Seeing tons of patients gives doctors a knack for knowing which disease is which. “Sometimes patients come in and they just look like the flu,” says Dr. Brown—the air of misery, along with the runny nose, is a giveaway even before she asks about symptoms.
Doctors also use diagnostic tools. Listening to the lungs or taking a chest X-ray can reveal signs of pneumonia.
“There is a nasal swab test that can determine if you have the actual flu virus,” says Dr. Scott.
When it comes to viruses—either viral pneumonia or the flu—there’s not much doctors can do to help, with one big exception. If you have the flu, and get to the doctor right after you notice your symptoms, your doctor may prescribe an antiviral medication—like Tamiflu—to lessen the course and severity of symptoms, says Dr. Scott.
The catch? Antivirals are only effective if you use them ASAP—within one to two days of the onset of symptoms. And taking Tamiflu isn’t necessarily a pleasant experience; side effects can include nausea, vomiting, diarrhea, and dizziness. “The side effects may be worse than your actual flu symptoms!” says Dr. Brown.
Even if you miss the window for antivirals, it’s still worth it to get a diagnosis, says Dr. Scott. A doctor’s visit is an opportunity to rule out complications of the flu or the possibility you have another disease (like pneumonia), he says.
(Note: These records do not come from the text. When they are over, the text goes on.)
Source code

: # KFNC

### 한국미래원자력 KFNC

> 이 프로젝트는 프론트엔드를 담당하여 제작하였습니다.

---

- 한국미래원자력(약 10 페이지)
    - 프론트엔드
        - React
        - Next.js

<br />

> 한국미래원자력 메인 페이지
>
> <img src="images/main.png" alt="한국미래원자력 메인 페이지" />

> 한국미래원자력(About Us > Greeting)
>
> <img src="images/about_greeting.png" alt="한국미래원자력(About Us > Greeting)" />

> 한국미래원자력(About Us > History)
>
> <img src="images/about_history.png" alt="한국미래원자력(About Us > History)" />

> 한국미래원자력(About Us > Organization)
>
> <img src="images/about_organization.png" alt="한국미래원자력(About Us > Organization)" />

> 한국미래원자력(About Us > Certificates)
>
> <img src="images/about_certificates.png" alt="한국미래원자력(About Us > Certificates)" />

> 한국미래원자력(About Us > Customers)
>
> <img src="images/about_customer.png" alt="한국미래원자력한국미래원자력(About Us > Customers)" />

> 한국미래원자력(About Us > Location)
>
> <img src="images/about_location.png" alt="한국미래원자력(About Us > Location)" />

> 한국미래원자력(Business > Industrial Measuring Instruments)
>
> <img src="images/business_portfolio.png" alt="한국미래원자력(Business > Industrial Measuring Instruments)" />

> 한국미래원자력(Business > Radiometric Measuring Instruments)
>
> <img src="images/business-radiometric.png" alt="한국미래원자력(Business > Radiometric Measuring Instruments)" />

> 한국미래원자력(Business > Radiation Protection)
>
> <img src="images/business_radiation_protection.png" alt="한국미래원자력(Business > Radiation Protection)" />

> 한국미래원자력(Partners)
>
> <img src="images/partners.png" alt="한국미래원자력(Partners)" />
And, if you have vulnerable members in your home—like an elderly person, for instance—they might want to take Tamiflu as a preventive measure, he says.
And what about if you think you have pneumonia? That's trickier. You'll need to visit the doctor if you have bacterial pneumonia to get a prescription for antibiotics. That's not necessary for viral pneumonia, which you mostly have to wait out while treating the symptoms.
Dr. Brown's advice: "If you are concerned about any of your symptoms, you should see a physician right away."
If it turns out you have either viral pneumonia or the flu (and didn't take Tamiflu), doctors typically recommend supportive care: Rest up, drink lots of fluids, and manage your symptoms with over-the-counter medications. Consider this further evidence that your grandma’s advice to have some chicken soup when you're feeling under the weather is sound policy.
Common sense—and vaccinations—are the best prevention tactics
The flu is one of the viruses that can cause pneumonia, says Dr. Lovell. Here’s why: All of those secretions from your stuffy nose, combined with the dehydration that often accompanies the flu, create an environment where bacteria can multiply too fast for your body to defeat, potentially leading to bacterial pneumonia, explains Dr. Scott.
If you didn’t get a flu shot yet, head to the doctor’s office or pharmacy stat. “Vaccinations for both the flu and pneumonia save lives and decrease hospitalizations,” says Dr. Lovell.
For healthy people, a flu shot reduces your chances of getting the flu, says Dr. Scott. And while it’s still possible to get the flu even after a vaccination, the shot will lessen both symptoms and how long the flu lingers, Dr. Scott says. Vaccines can also help prevent the most common cause of bacterial pneumonia, says Dr. Lovell. (These are usually recommended for young children, older adults, and people with certain underlying health conditions.)
Along with getting vaccinated, consider having a hands-off policy during this germ-heavy season, avoiding hugs and handshakes, says Dr. Scott, and wash your hands frequently (and especially after handshakes). This will help you avoid getting sick. Wipe down potentially germ-covered surfaces at home and work, says Dr. Brown. And, adds Dr. Lovell: Drink lots of water and maintain good nutrition.
The bottom line
Wash your hands and get vaccinated for the flu (and check with your doctor about pneumonia vaccinations) to ward off these two diseases.
And if you are generally in good health and under 65, don’t get overly stressed if those preventive measures don’t work and you do contract the flu or pneumonia. Both diseases can be very serious, says Dr. Brown, but, she adds, “the vast majority of healthy people do well with treating the flu or pneumonia outside of the hospital.”